Required action: From the first line to the last, repeat the records exactly and skip the pictures.

::: The data :::

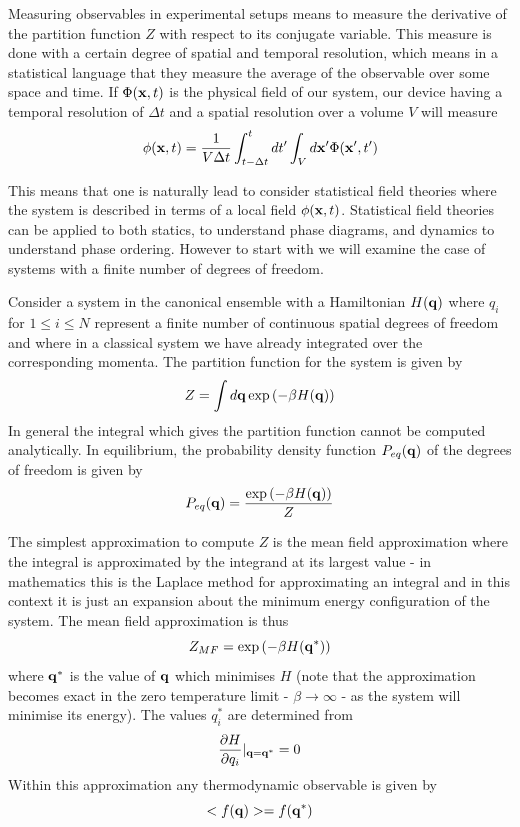 Measuring observables in experimental setups means to measure the derivative of the partition function $Z$ with respect to its conjugate variable. This measure is done with a certain degree of spatial and temporal resolution, which means in a statistical language that they measure the average of the observable over some space and time. If $\Phi({\bf x},t)$ is the physical field of our system, our device having a temporal resolution of $\Delta t$ and a spatial resolution over a volume $V$ will measure
\begin{align}
\phi({\bf x},t) = \frac{1}{V \Delta t} \int_{t-\Delta t}^{t} dt' \int_V d{\bf x}' \Phi({\bf x}',t')
\label{renormalisation}
\end{align}


This means that one is naturally lead to consider statistical field theories where the system is described in terms of a local field $\phi({\bf x},t)$. Statistical field theories can be applied to both statics, to understand phase diagrams, and dynamics to understand phase ordering. However to start with we will examine the case of systems with a finite number of degrees of freedom. 

Consider a system in the canonical ensemble with a Hamiltonian $H({\bf q})$ where $q_i$ for 
$1\leq i\leq N$ represent a finite number of continuous spatial degrees of freedom and where in a classical system we have already integrated over the corresponding momenta. The partition function for the system is given by
\begin{equation}
Z = \int d{\bf q} \exp\left(-\beta H({\bf q})\right)
\end{equation}
In general the integral which gives the partition function cannot be computed analytically. In equilibrium, the probability density function $P_{eq}({\bf q})$ of the degrees of freedom is given by 
\begin{equation}
P_{eq}({\bf q}) = \frac{\exp\left(-\beta H({\bf q})\right)}{Z}
\label{eqdis}
\end{equation}

The simplest approximation to compute $Z$ is the mean field approximation where the integral 
is approximated by the integrand at its largest value - in mathematics this is the Laplace method for approximating an integral and in this context it is just an expansion about the minimum energy configuration of the system. The mean field approximation is thus
\begin{equation}
Z_{MF}= \exp\left(-\beta H({\bf q}^*)\right)
\end{equation}
where ${\bf q}^*$ is the value of ${\bf q}$ which minimises $H$ (note that the approximation becomes exact in the zero temperature limit - $\beta \to \infty$ - as the system will minimise its energy). The values $q_i^*$ are determined from
\begin{equation}
\frac{\partial H}{\partial q_i}|_{{\bf q}={\bf q^*}}=0
\end{equation}
Within this approximation any thermodynamic observable is given by
\begin{equation}
< f({\bf q}) > = f({\bf q}^*)
\end{equation}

:::

Response:
 Measuring observables in experimental setups means to measure the derivative of the partition function $Z$ with respect to its conjugate variable. This measure is done with a certain degree of spatial and temporal resolution, which means in a statistical language that they measure the average of the observable over some space and time. If $\Phi({\bf x},t)$ is the physical field of our system, our device having a temporal resolution of $\Delta t$ and a spatial resolution over a volume $V$ will measure
\begin{align}
\phi({\bf x},t) = \frac{1}{V \Delta t} \int_{t-\Delta t}^{t} dt' \int_V d{\bf x}' \Phi({\bf x}',t')
\label{renormalisation}
\end{align}


This means that one is naturally lead to consider statistical field theories where the system is described in terms of a local field $\phi({\bf x},t)$. Statistical field theories can be applied to both statics, to understand phase diagrams, and dynamics to understand phase ordering. However to start with we will examine the case of systems with a finite number of degrees of freedom. 

Consider a system in the canonical ensemble with a Hamiltonian $H({\bf q})$ where $q_i$ for 
$1\leq i\leq N$ represent a finite number of continuous spatial degrees of freedom and where in a classical system we have already integrated over the corresponding momenta. The partition function for the system is given by
\begin{equation}
Z = \int d{\bf q} \exp\left(-\beta H({\bf q})\right)
\end{equation}
In general the integral which gives the partition function cannot be computed analytically. In equilibrium, the probability density function $P_{eq}({\bf q})$ of the degrees of freedom is given by 
\begin{equation}
P_{eq}({\bf q}) = \frac{\exp\left(-\beta H({\bf q})\right)}{Z}
\label{eqdis}
\end{equation}

The simplest approximation to compute $Z$ is the mean field approximation where the integral 
is approximated by the integrand at its largest value - in mathematics this is the Laplace method for approximating an integral and in this context it is just an expansion about the minimum energy configuration of the system. The mean field approximation is thus
\begin{equation}
Z_{MF}= \exp\left(-\beta H({\bf q}^*)\right)
\end{equation}
where ${\bf q}^*$ is the value of ${\bf q}$ which minimises $H$ (note that the approximation becomes exact in the zero temperature limit - $\beta \to \infty$ - as the system will minimise its energy). The values $q_i^*$ are determined from
\begin{equation}
\frac{\partial H}{\partial q_i}|_{{\bf q}={\bf q^*}}=0
\end{equation}
Within this approximation any thermodynamic observable is given by
\begin{equation}
< f({\bf q}) > = f({\bf q}^*)
\end{equation}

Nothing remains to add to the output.